*** RECORDS TO PROCESS ***
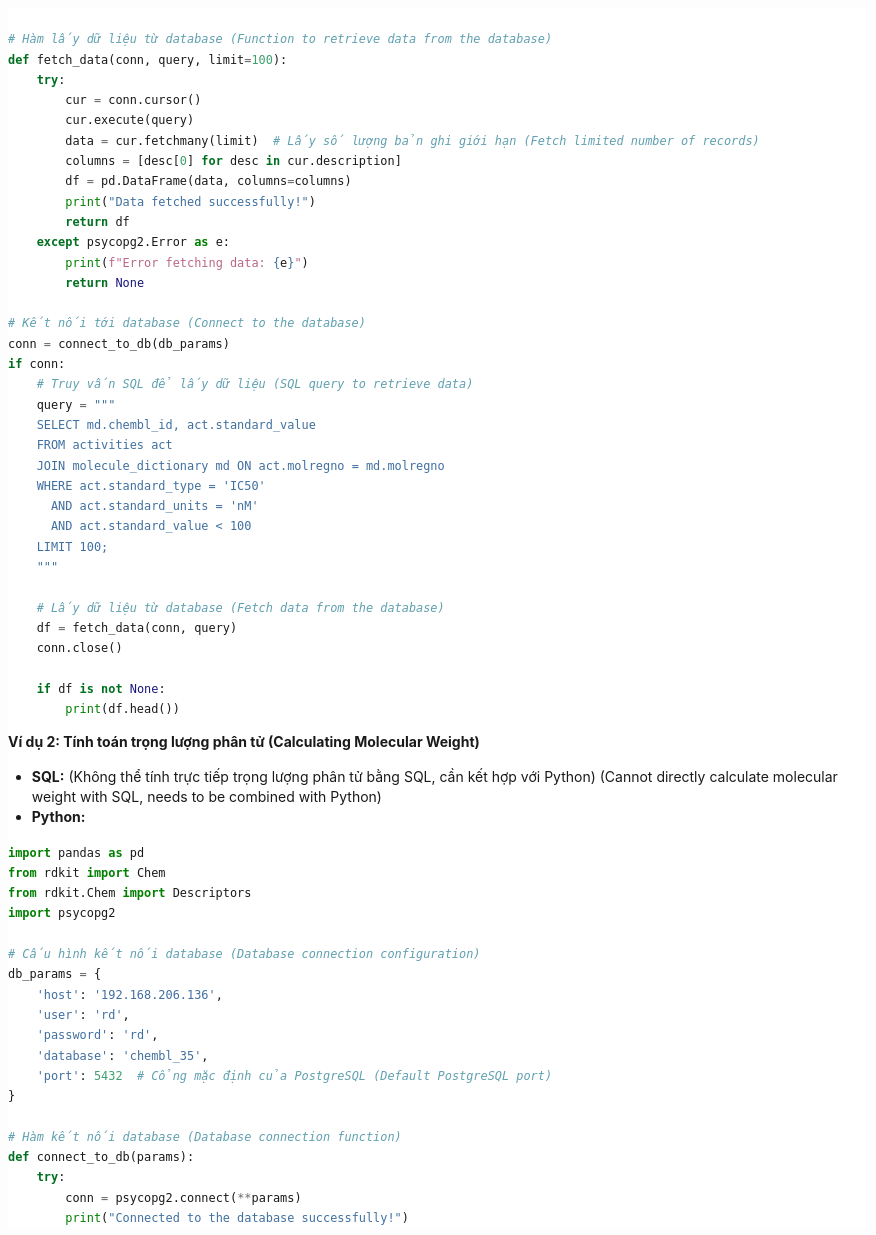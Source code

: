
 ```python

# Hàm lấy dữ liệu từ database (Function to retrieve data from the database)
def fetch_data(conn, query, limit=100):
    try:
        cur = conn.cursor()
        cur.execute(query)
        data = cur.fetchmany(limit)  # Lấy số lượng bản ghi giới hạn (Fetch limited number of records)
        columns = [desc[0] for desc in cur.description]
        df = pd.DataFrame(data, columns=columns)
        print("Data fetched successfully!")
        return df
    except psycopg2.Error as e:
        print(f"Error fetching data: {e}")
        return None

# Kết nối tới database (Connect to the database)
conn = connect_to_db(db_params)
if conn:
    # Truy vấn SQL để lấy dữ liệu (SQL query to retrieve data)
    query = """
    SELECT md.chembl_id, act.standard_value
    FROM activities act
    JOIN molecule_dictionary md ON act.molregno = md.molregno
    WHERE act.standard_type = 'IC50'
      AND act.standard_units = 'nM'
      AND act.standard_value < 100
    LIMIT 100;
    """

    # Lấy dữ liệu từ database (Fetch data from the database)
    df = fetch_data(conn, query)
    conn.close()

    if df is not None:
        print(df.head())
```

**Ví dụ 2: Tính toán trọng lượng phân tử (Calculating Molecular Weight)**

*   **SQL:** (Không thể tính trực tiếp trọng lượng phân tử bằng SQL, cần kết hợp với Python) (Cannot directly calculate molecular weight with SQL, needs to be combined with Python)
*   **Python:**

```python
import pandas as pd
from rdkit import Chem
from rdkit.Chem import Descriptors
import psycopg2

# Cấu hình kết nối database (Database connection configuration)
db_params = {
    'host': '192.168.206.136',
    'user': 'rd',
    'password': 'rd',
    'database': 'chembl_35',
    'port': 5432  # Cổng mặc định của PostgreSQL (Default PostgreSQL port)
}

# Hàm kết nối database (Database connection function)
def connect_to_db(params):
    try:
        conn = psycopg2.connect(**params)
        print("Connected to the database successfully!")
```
***
DIRECTIONS FOR THIS TASK> Pull out each line of the records holding the string "lượng".

TASK ANSWER>
        data = cur.fetchmany(limit)  # Lấy số lượng bản ghi giới hạn (Fetch limited number of records)
**Ví dụ 2: Tính toán trọng lượng phân tử (Calculating Molecular Weight)**
*   **SQL:** (Không thể tính trực tiếp trọng lượng phân tử bằng SQL, cần kết hợp với Python) (Cannot directly calculate molecular weight with SQL, needs to be combined with Python)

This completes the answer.